Ignition and enhanced burn of solid propellants using plasma as a heat source is a concept of growing interest. A lot of experiments on propellant ignited with high-energy hot plasma have been made. However, little attention was paid on theoretical analysis in this field.Some mathematical models of propellant ignition in plasma have been established. Most of the models focus on the deal with boundary conditions due to the different physical phase change of the energy particle in the hot plasma or some other new conditions which was introduced by the great temperature grads caused by hot plasma. As far as the govern equations of the models are concerned, a classical heat conduction equation are used which are based on the heat transfer principle of Fourier.

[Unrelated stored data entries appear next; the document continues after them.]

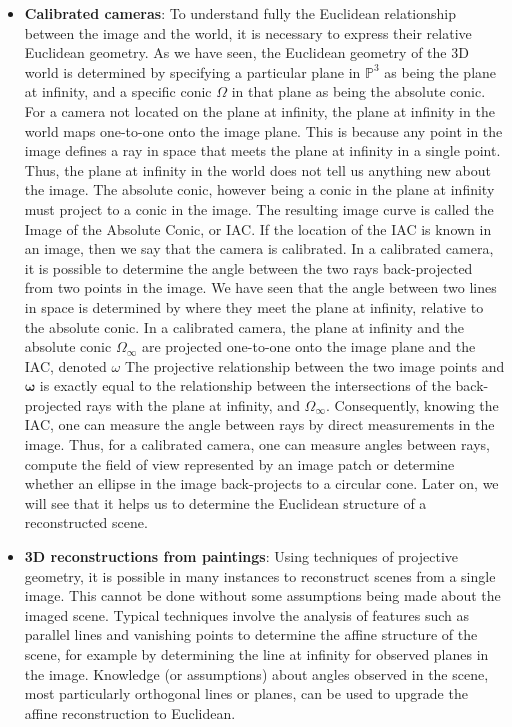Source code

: \documentclass{report}
\begin{document}
\begin{itemize}
\begin{enumerate}[label=(\alph*)]
                \item all the space points are coplanar.
            \end{enumerate}
        \item \textbf{Calibrated cameras}: To understand fully the Euclidean relationship between the image and the world, it is necessary to express their relative Euclidean geometry. As we have seen, the Euclidean geometry of the 3D world is determined by specifying a particular plane in $\mathbb{P}^{3}$ as being the plane at infinity, and a specific conic $\Omega $ in that plane as being the absolute conic. For a camera not located on the plane at infinity, the plane at infinity in the world maps one-to-one onto the image plane. This is because any point in the image defines a ray in space that meets the plane at infinity in a single point. Thus, the plane at infinity in the world does not tell us anything new about the image.
            \bigbreak \noindent 
            The absolute conic, however being a conic in the plane at infinity must project to a conic in the image. The resulting image curve is called the Image of the Absolute Conic, or IAC. If the location of the IAC is known in an image, then we say that the camera is calibrated.
            \bigbreak \noindent 
            In a calibrated camera, it is possible to determine the angle between the two rays back-projected from two points in the image. We have seen that the angle between two lines in space is determined by where they meet the plane at infinity, relative to the absolute conic. In a calibrated camera, the plane at infinity and the absolute conic $\Omega_{\infty }$ are projected one-to-one onto the image plane and the IAC, denoted $\omega$
            \bigbreak \noindent 
            The projective relationship between the two image points and $\boldsymbol{\omega}$ is exactly equal to the relationship between the intersections of the back-projected rays with the plane at infinity, and $\Omega _{\infty }$. Consequently, knowing the IAC, one can measure the angle between rays by direct measurements in the image. Thus, for a calibrated camera, one can measure angles between rays, compute the field of view represented by an image patch or determine whether an ellipse in the image back-projects to a circular cone. Later on, we will see that it helps us to determine the Euclidean structure of a reconstructed scene.
        \item \textbf{3D reconstructions from paintings}: Using techniques of projective geometry, it is possible in many instances to reconstruct scenes from a single image. This cannot be done without some assumptions being made about the imaged scene. Typical techniques involve the analysis of features such as parallel lines and vanishing points to determine the affine structure of the scene, for example by determining the line at infinity for observed planes in the image. Knowledge (or assumptions) about angles observed in the scene, most particularly orthogonal lines or planes, can be used to upgrade the affine reconstruction to Euclidean.

\end{itemize}
\end{document}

As a matter of fact the Fourier principle imply a premise that the heat conduct velocity is infinite which will work in the traditional case and will distort in a extremity case such as strong transient state. In this thesis a new plasma ignition model is established which introduces Nonfourier analyses to this field. We focus on the analytical result of the model established in order to know the basic rule of a particle heating history in plasma. At the same time the numerical simulation is also used to rich the analysis. The results show that weather there is heat wave in the particle heat transfer is determined by thermal relaxation time of the particle material and the size of the particle and the temperature of the plasma has a drastic influence on the burning rate.However more study is needed to get further progress, what we have done is only a small aspect of this field.